§ WHAT IS EXPECTED
Since pictures are not wanted, repeat only the text of the records, word for word.

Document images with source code
╭──

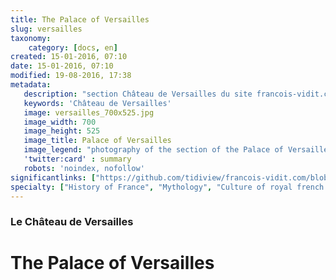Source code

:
 ```yaml
---
title: The Palace of Versailles
slug: versailles
taxonomy:
    category: [docs, en]
created: 15-01-2016, 07:10
date: 15-01-2016, 07:10
modified: 19-08-2016, 17:38
metadata:
   description: "section Château de Versailles du site francois-vidit.com"
   keywords: 'Château de Versailles'
   image: versailles_700x525.jpg
   image_width: 700
   image_height: 525
   image_title: Palace of Versailles
   image_legend: "photography of the section of the Palace of Versailles of site francois-vidit.com"
   'twitter:card' : summary
   robots: 'noindex, nofollow'
significantlinks: ["https://github.com/tidiview/francois-vidit.com/blob/develop/user/sites/docs/pages/01.reference/02.versailles/chapter.en.md"]
specialty: ["History of France", "Mythology", "Culture of royal french court", "Litterature of the Roman Empire", "Roman Imperial Litterature", "Palace of Versailles"]
---
```

### Le Château de Versailles

# The Palace of Versailles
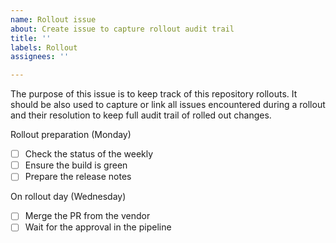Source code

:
 ```yaml
---
name: Rollout issue
about: Create issue to capture rollout audit trail
title: ''
labels: Rollout
assignees: ''

---
```


The purpose of this issue is to keep track of this repository rollouts. It should be also used to capture or link all issues encountered during a rollout and their resolution to keep full audit trail of rolled out changes.

Rollout preparation (Monday)
- [ ] Check the status of the weekly 
- [ ] Ensure the build is green
- [ ] Prepare the release notes

On rollout day (Wednesday)
- [ ] Merge the PR from the vendor
- [ ] Wait for the approval in the pipeline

╰──

§ WRITTEN SOLUTION
Source code

:
 ```yaml
---
title: The Palace of Versailles
slug: versailles
taxonomy:
    category: [docs, en]
created: 15-01-2016, 07:10
date: 15-01-2016, 07:10
modified: 19-08-2016, 17:38
metadata:
   description: "section Château de Versailles du site francois-vidit.com"
   keywords: 'Château de Versailles'
   image: versailles_700x525.jpg
   image_width: 700
   image_height: 525
   image_title: Palace of Versailles
   image_legend: "photography of the section of the Palace of Versailles of site francois-vidit.com"
   'twitter:card' : summary
   robots: 'noindex, nofollow'
significantlinks: ["https://github.com/tidiview/francois-vidit.com/blob/develop/user/sites/docs/pages/01.reference/02.versailles/chapter.en.md"]
specialty: ["History of France", "Mythology", "Culture of royal french court", "Litterature of the Roman Empire", "Roman Imperial Litterature", "Palace of Versailles"]
---
```

### Le Château de Versailles

# The Palace of Versailles
Source code

:
 ```yaml
---
name: Rollout issue
about: Create issue to capture rollout audit trail
title: ''
labels: Rollout
assignees: ''

---
```


The purpose of this issue is to keep track of this repository rollouts. It should be also used to capture or link all issues encountered during a rollout and their resolution to keep full audit trail of rolled out changes.

Rollout preparation (Monday)
- [ ] Check the status of the weekly 
- [ ] Ensure the build is green
- [ ] Prepare the release notes

On rollout day (Wednesday)
- [ ] Merge the PR from the vendor
- [ ] Wait for the approval in the pipeline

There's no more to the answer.